--- DATA EXCERPTS ---

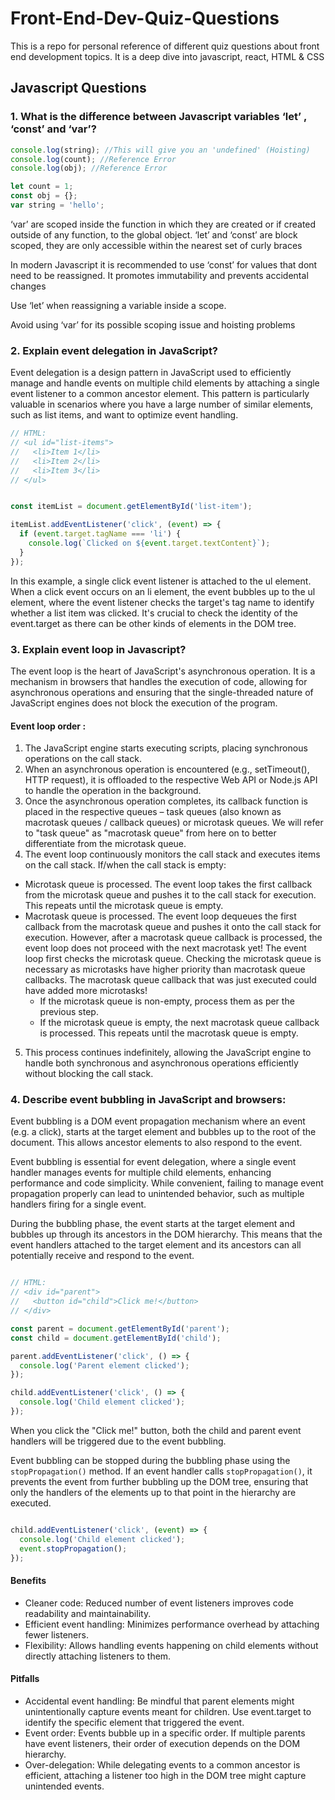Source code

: # Front-End-Dev-Quiz-Questions
This is a repo for personal reference of different quiz questions about front end development topics. It is a deep dive into javascript, react, HTML &amp; CSS


## Javascript Questions 

### 1. What is the difference between Javascript variables ‘let’ , ‘const’ and  ‘var’?

```jsx
console.log(string); //This will give you an 'undefined' (Hoisting)
console.log(count); //Reference Error
console.log(obj); //Reference Error

let count = 1;
const obj = {};
var string = 'hello';
```

‘var’ are scoped inside the function in which they are created or  if created outside of any function, to the global object. ‘let’ and ‘const’ are block scoped, they are only accessible within the nearest set of curly braces

In modern Javascript it is recommended to use ‘const’ for values that dont need to be reassigned. It promotes immutability and prevents accidental changes

Use ‘let’ when reassigning a variable inside a scope.

Avoid using ‘var’ for its possible scoping issue and hoisting problems

### 2.  Explain event delegation in JavaScript? 
Event delegation is a design pattern in JavaScript used to efficiently manage and handle events on multiple child elements by attaching a single event listener to a common ancestor element. This pattern is particularly valuable in scenarios where you have a large number of similar elements, such as list items, and want to optimize event handling.

```jsx
// HTML:
// <ul id="list-items">
//   <li>Item 1</li>
//   <li>Item 2</li>
//   <li>Item 3</li>
// </ul>


const itemList = document.getElementById('list-item');

itemList.addEventListener('click', (event) => {
  if (event.target.tagName === 'li') {
    console.log(`Clicked on ${event.target.textContent}`);
  }
});
```
In this example, a single click event listener is attached to the ul element. When a click event occurs on an li element, the event bubbles up to the ul element, where the event listener checks the target's tag name to identify whether a list item was clicked. It's crucial to check the identity of the event.target as there can be other kinds of elements in the DOM tree.

### 3.  Explain event loop in Javascript?

The event loop is the heart of JavaScript's asynchronous operation. It is a mechanism in browsers that handles the execution of code, allowing for asynchronous operations and ensuring that the single-threaded nature of JavaScript engines does not block the execution of the program.

#### Event loop order :
1. The JavaScript engine starts executing scripts, placing synchronous operations on the call stack.
1. When an asynchronous operation is encountered (e.g., setTimeout(), HTTP request), it is offloaded to the respective Web API or Node.js API to handle the operation in the background.
1. Once the asynchronous operation completes, its callback function is placed in the respective queues – task queues (also known as macrotask queues / callback queues) or microtask queues. We will refer to "task queue" as "macrotask queue" from here on to better differentiate from the microtask queue.
1. The event loop continuously monitors the call stack and executes items on the call stack. If/when the call stack is empty:
  - Microtask queue is processed. The event loop takes the first callback from the microtask queue and pushes it to the call stack for execution. This repeats until the microtask queue is empty.
  - Macrotask queue is processed. The event loop dequeues the first callback from the macrotask queue and pushes it onto the call stack for execution. However, after a macrotask queue callback is processed, the event loop does not proceed with       the next macrotask yet! The event loop first checks the microtask queue. Checking the microtask queue is necessary as microtasks have higher priority than macrotask queue callbacks. The macrotask queue callback that was just executed could        have added more microtasks!
    - If the microtask queue is non-empty, process them as per the previous step.
    - If the microtask queue is empty, the next macrotask queue callback is processed. This repeats until the macrotask queue is empty.
5. This process continues indefinitely, allowing the JavaScript engine to handle both synchronous and asynchronous operations efficiently without blocking the call stack.

### 4. Describe event bubbling in JavaScript and browsers:
Event bubbling is a DOM event propagation mechanism where an event (e.g. a click), starts at the target element and bubbles up to the root of the document. This allows ancestor elements to also respond to the event.

Event bubbling is essential for event delegation, where a single event handler manages events for multiple child elements, enhancing performance and code simplicity. While convenient, failing to manage event propagation properly can lead to unintended behavior, such as multiple handlers firing for a single event.

During the bubbling phase, the event starts at the target element and bubbles up through its ancestors in the DOM hierarchy. This means that the event handlers attached to the target element and its ancestors can all potentially receive and respond to the event.
```jsx

// HTML:
// <div id="parent">
//   <button id="child">Click me!</button>
// </div>

const parent = document.getElementById('parent');
const child = document.getElementById('child');

parent.addEventListener('click', () => {
  console.log('Parent element clicked');
});

child.addEventListener('click', () => {
  console.log('Child element clicked');
});
```
When you click the "Click me!" button, both the child and parent event handlers will be triggered due to the event bubbling.

Event bubbling can be stopped during the bubbling phase using the `stopPropagation()` method. If an event handler calls `stopPropagation()`, it prevents the event from further bubbling up the DOM tree, ensuring that only the handlers of the elements up to that point in the hierarchy are executed.
```jsx

child.addEventListener('click', (event) => {
  console.log('Child element clicked');
  event.stopPropagation();
});

```

#### Benefits
- Cleaner code: Reduced number of event listeners improves code readability and maintainability.
- Efficient event handling: Minimizes performance overhead by attaching fewer listeners.
- Flexibility: Allows handling events happening on child elements without directly attaching listeners to them.
#### Pitfalls
- Accidental event handling: Be mindful that parent elements might unintentionally capture events meant for children. Use event.target to identify the specific element that triggered the event.
- Event order: Events bubble up in a specific order. If multiple parents have event listeners, their order of execution depends on the DOM hierarchy.
- Over-delegation: While delegating events to a common ancestor is efficient, attaching a listener too high in the DOM tree might capture unintended events.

--- WHAT THE TASK REQUIRES ---
Repeat everything in the records above exactly; pictures are not part of the copy.

--- RESULT BELOW ---
Source code

: # Front-End-Dev-Quiz-Questions
This is a repo for personal reference of different quiz questions about front end development topics. It is a deep dive into javascript, react, HTML &amp; CSS


## Javascript Questions 

### 1. What is the difference between Javascript variables ‘let’ , ‘const’ and  ‘var’?

```jsx
console.log(string); //This will give you an 'undefined' (Hoisting)
console.log(count); //Reference Error
console.log(obj); //Reference Error

let count = 1;
const obj = {};
var string = 'hello';
```

‘var’ are scoped inside the function in which they are created or  if created outside of any function, to the global object. ‘let’ and ‘const’ are block scoped, they are only accessible within the nearest set of curly braces

In modern Javascript it is recommended to use ‘const’ for values that dont need to be reassigned. It promotes immutability and prevents accidental changes

Use ‘let’ when reassigning a variable inside a scope.

Avoid using ‘var’ for its possible scoping issue and hoisting problems

### 2.  Explain event delegation in JavaScript? 
Event delegation is a design pattern in JavaScript used to efficiently manage and handle events on multiple child elements by attaching a single event listener to a common ancestor element. This pattern is particularly valuable in scenarios where you have a large number of similar elements, such as list items, and want to optimize event handling.

```jsx
// HTML:
// <ul id="list-items">
//   <li>Item 1</li>
//   <li>Item 2</li>
//   <li>Item 3</li>
// </ul>


const itemList = document.getElementById('list-item');

itemList.addEventListener('click', (event) => {
  if (event.target.tagName === 'li') {
    console.log(`Clicked on ${event.target.textContent}`);
  }
});
```
In this example, a single click event listener is attached to the ul element. When a click event occurs on an li element, the event bubbles up to the ul element, where the event listener checks the target's tag name to identify whether a list item was clicked. It's crucial to check the identity of the event.target as there can be other kinds of elements in the DOM tree.

### 3.  Explain event loop in Javascript?

The event loop is the heart of JavaScript's asynchronous operation. It is a mechanism in browsers that handles the execution of code, allowing for asynchronous operations and ensuring that the single-threaded nature of JavaScript engines does not block the execution of the program.

#### Event loop order :
1. The JavaScript engine starts executing scripts, placing synchronous operations on the call stack.
1. When an asynchronous operation is encountered (e.g., setTimeout(), HTTP request), it is offloaded to the respective Web API or Node.js API to handle the operation in the background.
1. Once the asynchronous operation completes, its callback function is placed in the respective queues – task queues (also known as macrotask queues / callback queues) or microtask queues. We will refer to "task queue" as "macrotask queue" from here on to better differentiate from the microtask queue.
1. The event loop continuously monitors the call stack and executes items on the call stack. If/when the call stack is empty:
  - Microtask queue is processed. The event loop takes the first callback from the microtask queue and pushes it to the call stack for execution. This repeats until the microtask queue is empty.
  - Macrotask queue is processed. The event loop dequeues the first callback from the macrotask queue and pushes it onto the call stack for execution. However, after a macrotask queue callback is processed, the event loop does not proceed with       the next macrotask yet! The event loop first checks the microtask queue. Checking the microtask queue is necessary as microtasks have higher priority than macrotask queue callbacks. The macrotask queue callback that was just executed could        have added more microtasks!
    - If the microtask queue is non-empty, process them as per the previous step.
    - If the microtask queue is empty, the next macrotask queue callback is processed. This repeats until the macrotask queue is empty.
5. This process continues indefinitely, allowing the JavaScript engine to handle both synchronous and asynchronous operations efficiently without blocking the call stack.

### 4. Describe event bubbling in JavaScript and browsers:
Event bubbling is a DOM event propagation mechanism where an event (e.g. a click), starts at the target element and bubbles up to the root of the document. This allows ancestor elements to also respond to the event.

Event bubbling is essential for event delegation, where a single event handler manages events for multiple child elements, enhancing performance and code simplicity. While convenient, failing to manage event propagation properly can lead to unintended behavior, such as multiple handlers firing for a single event.

During the bubbling phase, the event starts at the target element and bubbles up through its ancestors in the DOM hierarchy. This means that the event handlers attached to the target element and its ancestors can all potentially receive and respond to the event.
```jsx

// HTML:
// <div id="parent">
//   <button id="child">Click me!</button>
// </div>

const parent = document.getElementById('parent');
const child = document.getElementById('child');

parent.addEventListener('click', () => {
  console.log('Parent element clicked');
});

child.addEventListener('click', () => {
  console.log('Child element clicked');
});
```
When you click the "Click me!" button, both the child and parent event handlers will be triggered due to the event bubbling.

Event bubbling can be stopped during the bubbling phase using the `stopPropagation()` method. If an event handler calls `stopPropagation()`, it prevents the event from further bubbling up the DOM tree, ensuring that only the handlers of the elements up to that point in the hierarchy are executed.
```jsx

child.addEventListener('click', (event) => {
  console.log('Child element clicked');
  event.stopPropagation();
});

```

#### Benefits
- Cleaner code: Reduced number of event listeners improves code readability and maintainability.
- Efficient event handling: Minimizes performance overhead by attaching fewer listeners.
- Flexibility: Allows handling events happening on child elements without directly attaching listeners to them.
#### Pitfalls
- Accidental event handling: Be mindful that parent elements might unintentionally capture events meant for children. Use event.target to identify the specific element that triggered the event.
- Event order: Events bubble up in a specific order. If multiple parents have event listeners, their order of execution depends on the DOM hierarchy.
- Over-delegation: While delegating events to a common ancestor is efficient, attaching a listener too high in the DOM tree might capture unintended events.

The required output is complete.